What you have to do: Every entry is to be returned verbatim.

Available data:

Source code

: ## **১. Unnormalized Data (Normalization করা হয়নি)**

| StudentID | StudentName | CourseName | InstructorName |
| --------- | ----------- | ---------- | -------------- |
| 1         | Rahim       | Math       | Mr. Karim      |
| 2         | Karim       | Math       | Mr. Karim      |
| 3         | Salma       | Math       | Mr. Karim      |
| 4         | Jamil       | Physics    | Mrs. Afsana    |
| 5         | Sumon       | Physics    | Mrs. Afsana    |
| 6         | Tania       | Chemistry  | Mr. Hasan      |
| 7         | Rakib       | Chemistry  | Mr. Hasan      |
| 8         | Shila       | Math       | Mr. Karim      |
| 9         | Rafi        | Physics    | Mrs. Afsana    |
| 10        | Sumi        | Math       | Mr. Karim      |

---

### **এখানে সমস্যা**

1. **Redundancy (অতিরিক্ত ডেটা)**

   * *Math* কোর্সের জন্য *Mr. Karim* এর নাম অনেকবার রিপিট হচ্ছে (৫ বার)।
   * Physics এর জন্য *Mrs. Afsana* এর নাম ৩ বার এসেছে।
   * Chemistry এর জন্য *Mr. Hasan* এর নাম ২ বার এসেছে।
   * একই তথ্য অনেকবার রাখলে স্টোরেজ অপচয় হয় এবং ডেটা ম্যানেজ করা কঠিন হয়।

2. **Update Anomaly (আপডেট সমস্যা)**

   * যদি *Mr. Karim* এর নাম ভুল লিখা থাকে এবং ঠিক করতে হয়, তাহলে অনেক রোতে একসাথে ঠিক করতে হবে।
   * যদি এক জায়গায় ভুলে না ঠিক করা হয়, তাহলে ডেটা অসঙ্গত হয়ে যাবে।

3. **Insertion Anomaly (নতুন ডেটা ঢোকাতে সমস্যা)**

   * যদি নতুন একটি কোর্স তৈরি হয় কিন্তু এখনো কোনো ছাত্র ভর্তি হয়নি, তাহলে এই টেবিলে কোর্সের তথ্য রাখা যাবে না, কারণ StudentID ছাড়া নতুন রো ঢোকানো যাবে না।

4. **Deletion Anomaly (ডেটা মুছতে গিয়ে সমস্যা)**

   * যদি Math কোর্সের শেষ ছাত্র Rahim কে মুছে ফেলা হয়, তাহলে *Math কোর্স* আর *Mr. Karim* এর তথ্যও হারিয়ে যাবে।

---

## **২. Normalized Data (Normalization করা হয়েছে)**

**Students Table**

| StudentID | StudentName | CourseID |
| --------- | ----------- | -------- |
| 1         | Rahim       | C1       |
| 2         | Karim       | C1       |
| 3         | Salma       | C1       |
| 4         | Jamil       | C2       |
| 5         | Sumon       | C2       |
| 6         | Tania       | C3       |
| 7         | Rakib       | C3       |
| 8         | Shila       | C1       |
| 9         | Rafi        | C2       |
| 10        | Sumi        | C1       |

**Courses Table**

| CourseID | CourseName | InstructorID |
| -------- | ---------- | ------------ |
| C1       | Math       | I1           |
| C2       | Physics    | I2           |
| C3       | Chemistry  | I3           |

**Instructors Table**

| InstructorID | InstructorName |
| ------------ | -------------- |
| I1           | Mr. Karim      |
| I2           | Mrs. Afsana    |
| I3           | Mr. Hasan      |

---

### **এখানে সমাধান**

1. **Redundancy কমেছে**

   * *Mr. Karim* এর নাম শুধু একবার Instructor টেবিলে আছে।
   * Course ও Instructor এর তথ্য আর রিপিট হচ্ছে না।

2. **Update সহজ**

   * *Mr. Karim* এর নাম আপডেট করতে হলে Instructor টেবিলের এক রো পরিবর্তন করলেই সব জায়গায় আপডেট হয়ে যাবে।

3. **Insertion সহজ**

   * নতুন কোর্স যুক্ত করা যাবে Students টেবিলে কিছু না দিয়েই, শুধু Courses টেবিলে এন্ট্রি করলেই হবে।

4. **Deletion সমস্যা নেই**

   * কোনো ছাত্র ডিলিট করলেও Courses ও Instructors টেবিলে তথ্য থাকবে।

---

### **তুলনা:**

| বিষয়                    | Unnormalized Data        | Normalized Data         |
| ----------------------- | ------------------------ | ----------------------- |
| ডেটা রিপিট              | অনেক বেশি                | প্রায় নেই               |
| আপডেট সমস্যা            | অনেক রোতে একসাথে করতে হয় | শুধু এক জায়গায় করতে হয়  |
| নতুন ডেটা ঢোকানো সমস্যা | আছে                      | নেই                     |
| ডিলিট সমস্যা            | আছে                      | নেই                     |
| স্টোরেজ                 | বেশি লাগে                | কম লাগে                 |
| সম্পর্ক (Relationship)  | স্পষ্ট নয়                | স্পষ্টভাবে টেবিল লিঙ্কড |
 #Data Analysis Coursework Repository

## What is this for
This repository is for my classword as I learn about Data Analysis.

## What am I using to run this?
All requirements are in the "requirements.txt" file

Output of the exercise:
Source code

: ## **১. Unnormalized Data (Normalization করা হয়নি)**

| StudentID | StudentName | CourseName | InstructorName |
| --------- | ----------- | ---------- | -------------- |
| 1         | Rahim       | Math       | Mr. Karim      |
| 2         | Karim       | Math       | Mr. Karim      |
| 3         | Salma       | Math       | Mr. Karim      |
| 4         | Jamil       | Physics    | Mrs. Afsana    |
| 5         | Sumon       | Physics    | Mrs. Afsana    |
| 6         | Tania       | Chemistry  | Mr. Hasan      |
| 7         | Rakib       | Chemistry  | Mr. Hasan      |
| 8         | Shila       | Math       | Mr. Karim      |
| 9         | Rafi        | Physics    | Mrs. Afsana    |
| 10        | Sumi        | Math       | Mr. Karim      |

---

### **এখানে সমস্যা**

1. **Redundancy (অতিরিক্ত ডেটা)**

   * *Math* কোর্সের জন্য *Mr. Karim* এর নাম অনেকবার রিপিট হচ্ছে (৫ বার)।
   * Physics এর জন্য *Mrs. Afsana* এর নাম ৩ বার এসেছে।
   * Chemistry এর জন্য *Mr. Hasan* এর নাম ২ বার এসেছে।
   * একই তথ্য অনেকবার রাখলে স্টোরেজ অপচয় হয় এবং ডেটা ম্যানেজ করা কঠিন হয়।

2. **Update Anomaly (আপডেট সমস্যা)**

   * যদি *Mr. Karim* এর নাম ভুল লিখা থাকে এবং ঠিক করতে হয়, তাহলে অনেক রোতে একসাথে ঠিক করতে হবে।
   * যদি এক জায়গায় ভুলে না ঠিক করা হয়, তাহলে ডেটা অসঙ্গত হয়ে যাবে।

3. **Insertion Anomaly (নতুন ডেটা ঢোকাতে সমস্যা)**

   * যদি নতুন একটি কোর্স তৈরি হয় কিন্তু এখনো কোনো ছাত্র ভর্তি হয়নি, তাহলে এই টেবিলে কোর্সের তথ্য রাখা যাবে না, কারণ StudentID ছাড়া নতুন রো ঢোকানো যাবে না।

4. **Deletion Anomaly (ডেটা মুছতে গিয়ে সমস্যা)**

   * যদি Math কোর্সের শেষ ছাত্র Rahim কে মুছে ফেলা হয়, তাহলে *Math কোর্স* আর *Mr. Karim* এর তথ্যও হারিয়ে যাবে।

---

## **২. Normalized Data (Normalization করা হয়েছে)**

**Students Table**

| StudentID | StudentName | CourseID |
| --------- | ----------- | -------- |
| 1         | Rahim       | C1       |
| 2         | Karim       | C1       |
| 3         | Salma       | C1       |
| 4         | Jamil       | C2       |
| 5         | Sumon       | C2       |
| 6         | Tania       | C3       |
| 7         | Rakib       | C3       |
| 8         | Shila       | C1       |
| 9         | Rafi        | C2       |
| 10        | Sumi        | C1       |

**Courses Table**

| CourseID | CourseName | InstructorID |
| -------- | ---------- | ------------ |
| C1       | Math       | I1           |
| C2       | Physics    | I2           |
| C3       | Chemistry  | I3           |

**Instructors Table**

| InstructorID | InstructorName |
| ------------ | -------------- |
| I1           | Mr. Karim      |
| I2           | Mrs. Afsana    |
| I3           | Mr. Hasan      |

---

### **এখানে সমাধান**

1. **Redundancy কমেছে**

   * *Mr. Karim* এর নাম শুধু একবার Instructor টেবিলে আছে।
   * Course ও Instructor এর তথ্য আর রিপিট হচ্ছে না।

2. **Update সহজ**

   * *Mr. Karim* এর নাম আপডেট করতে হলে Instructor টেবিলের এক রো পরিবর্তন করলেই সব জায়গায় আপডেট হয়ে যাবে।

3. **Insertion সহজ**

   * নতুন কোর্স যুক্ত করা যাবে Students টেবিলে কিছু না দিয়েই, শুধু Courses টেবিলে এন্ট্রি করলেই হবে।

4. **Deletion সমস্যা নেই**

   * কোনো ছাত্র ডিলিট করলেও Courses ও Instructors টেবিলে তথ্য থাকবে।

---

### **তুলনা:**

| বিষয়                    | Unnormalized Data        | Normalized Data         |
| ----------------------- | ------------------------ | ----------------------- |
| ডেটা রিপিট              | অনেক বেশি                | প্রায় নেই               |
| আপডেট সমস্যা            | অনেক রোতে একসাথে করতে হয় | শুধু এক জায়গায় করতে হয়  |
| নতুন ডেটা ঢোকানো সমস্যা | আছে                      | নেই                     |
| ডিলিট সমস্যা            | আছে                      | নেই                     |
| স্টোরেজ                 | বেশি লাগে                | কম লাগে                 |
| সম্পর্ক (Relationship)  | স্পষ্ট নয়                | স্পষ্টভাবে টেবিল লিঙ্কড |
 #Data Analysis Coursework Repository

## What is this for
This repository is for my classword as I learn about Data Analysis.

## What am I using to run this?
All requirements are in the "requirements.txt" file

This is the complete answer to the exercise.